>>>>>
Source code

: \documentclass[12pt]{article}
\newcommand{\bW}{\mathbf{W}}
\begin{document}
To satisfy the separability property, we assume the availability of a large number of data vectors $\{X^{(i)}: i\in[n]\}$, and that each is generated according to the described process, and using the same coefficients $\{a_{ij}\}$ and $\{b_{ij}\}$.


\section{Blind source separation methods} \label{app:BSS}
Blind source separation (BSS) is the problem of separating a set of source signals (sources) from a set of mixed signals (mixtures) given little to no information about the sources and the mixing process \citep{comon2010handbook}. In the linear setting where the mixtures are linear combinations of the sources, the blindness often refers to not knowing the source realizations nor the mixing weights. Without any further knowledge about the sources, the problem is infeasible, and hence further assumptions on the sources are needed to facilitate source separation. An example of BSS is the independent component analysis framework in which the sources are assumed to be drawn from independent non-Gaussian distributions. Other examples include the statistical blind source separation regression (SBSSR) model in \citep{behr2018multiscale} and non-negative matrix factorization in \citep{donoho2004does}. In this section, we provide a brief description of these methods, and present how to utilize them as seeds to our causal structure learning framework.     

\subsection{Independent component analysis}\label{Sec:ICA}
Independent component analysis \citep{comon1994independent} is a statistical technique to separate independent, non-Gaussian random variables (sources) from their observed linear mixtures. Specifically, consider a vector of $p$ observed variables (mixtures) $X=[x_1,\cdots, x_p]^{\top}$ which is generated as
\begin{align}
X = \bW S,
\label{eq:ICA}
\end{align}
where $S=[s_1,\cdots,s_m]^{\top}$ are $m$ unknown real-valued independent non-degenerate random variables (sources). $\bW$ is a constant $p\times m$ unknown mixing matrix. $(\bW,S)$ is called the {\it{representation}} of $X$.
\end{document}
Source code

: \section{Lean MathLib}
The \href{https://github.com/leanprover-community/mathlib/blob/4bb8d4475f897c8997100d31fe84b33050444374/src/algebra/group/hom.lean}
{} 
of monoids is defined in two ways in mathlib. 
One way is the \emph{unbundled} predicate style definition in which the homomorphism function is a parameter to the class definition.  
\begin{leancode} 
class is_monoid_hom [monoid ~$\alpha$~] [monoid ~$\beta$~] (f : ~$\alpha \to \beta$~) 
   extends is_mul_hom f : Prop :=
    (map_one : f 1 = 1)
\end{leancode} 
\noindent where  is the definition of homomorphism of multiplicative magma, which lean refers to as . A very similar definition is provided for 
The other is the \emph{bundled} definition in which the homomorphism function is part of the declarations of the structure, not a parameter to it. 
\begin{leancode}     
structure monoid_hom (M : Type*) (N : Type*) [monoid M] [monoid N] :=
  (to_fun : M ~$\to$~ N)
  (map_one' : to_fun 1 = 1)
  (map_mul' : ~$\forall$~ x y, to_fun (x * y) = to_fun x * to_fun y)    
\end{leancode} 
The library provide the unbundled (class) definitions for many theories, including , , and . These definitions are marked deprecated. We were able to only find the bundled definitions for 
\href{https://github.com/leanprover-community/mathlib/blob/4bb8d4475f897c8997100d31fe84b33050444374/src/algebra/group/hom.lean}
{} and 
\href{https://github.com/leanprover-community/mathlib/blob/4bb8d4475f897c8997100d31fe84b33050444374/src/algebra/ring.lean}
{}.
<<<<<
>>>>>
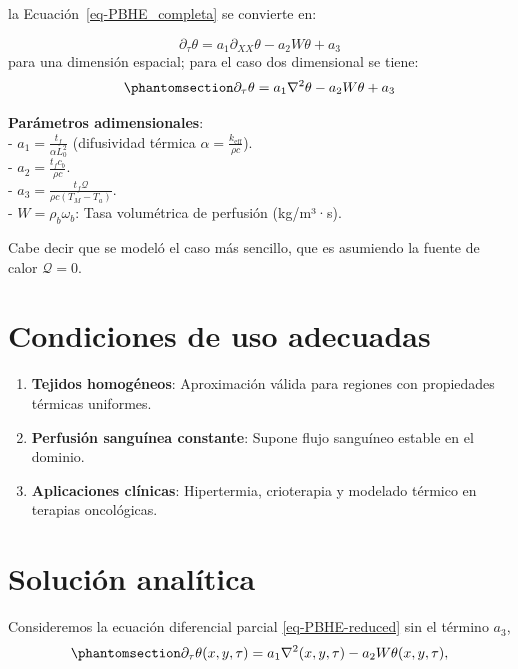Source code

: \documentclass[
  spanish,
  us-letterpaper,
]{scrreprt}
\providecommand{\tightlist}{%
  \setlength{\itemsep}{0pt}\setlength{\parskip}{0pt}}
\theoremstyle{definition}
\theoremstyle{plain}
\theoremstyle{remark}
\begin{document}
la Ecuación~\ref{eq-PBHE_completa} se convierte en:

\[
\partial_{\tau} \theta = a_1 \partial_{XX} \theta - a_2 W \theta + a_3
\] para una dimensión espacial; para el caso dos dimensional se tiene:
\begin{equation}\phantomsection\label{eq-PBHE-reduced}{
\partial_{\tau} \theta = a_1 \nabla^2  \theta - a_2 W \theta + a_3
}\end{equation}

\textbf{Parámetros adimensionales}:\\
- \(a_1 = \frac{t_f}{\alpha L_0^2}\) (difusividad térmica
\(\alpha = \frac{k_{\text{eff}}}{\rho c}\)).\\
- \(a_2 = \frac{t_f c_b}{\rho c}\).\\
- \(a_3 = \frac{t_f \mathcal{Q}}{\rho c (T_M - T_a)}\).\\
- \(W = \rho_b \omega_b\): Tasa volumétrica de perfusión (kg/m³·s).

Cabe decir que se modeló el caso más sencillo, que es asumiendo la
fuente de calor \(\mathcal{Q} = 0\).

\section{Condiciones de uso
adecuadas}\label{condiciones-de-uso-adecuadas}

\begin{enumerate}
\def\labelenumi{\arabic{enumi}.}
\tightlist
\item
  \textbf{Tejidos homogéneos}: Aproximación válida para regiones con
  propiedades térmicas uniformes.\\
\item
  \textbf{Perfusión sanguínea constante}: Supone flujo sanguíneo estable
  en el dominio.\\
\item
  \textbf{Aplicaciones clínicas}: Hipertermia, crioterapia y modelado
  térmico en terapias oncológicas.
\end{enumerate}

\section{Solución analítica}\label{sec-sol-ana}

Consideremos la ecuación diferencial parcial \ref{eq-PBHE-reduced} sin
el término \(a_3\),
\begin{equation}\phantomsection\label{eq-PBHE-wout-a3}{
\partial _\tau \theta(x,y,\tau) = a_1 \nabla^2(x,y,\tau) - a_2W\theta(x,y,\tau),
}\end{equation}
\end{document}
<<<<<
REQUIRED WORK: Copy out every line in the records where the word "function" is found.

OUTPUT FOR THIS EXERCISE:
One way is the \emph{unbundled} predicate style definition in which the homomorphism function is a parameter to the class definition.  
The other is the \emph{bundled} definition in which the homomorphism function is part of the declarations of the structure, not a parameter to it. 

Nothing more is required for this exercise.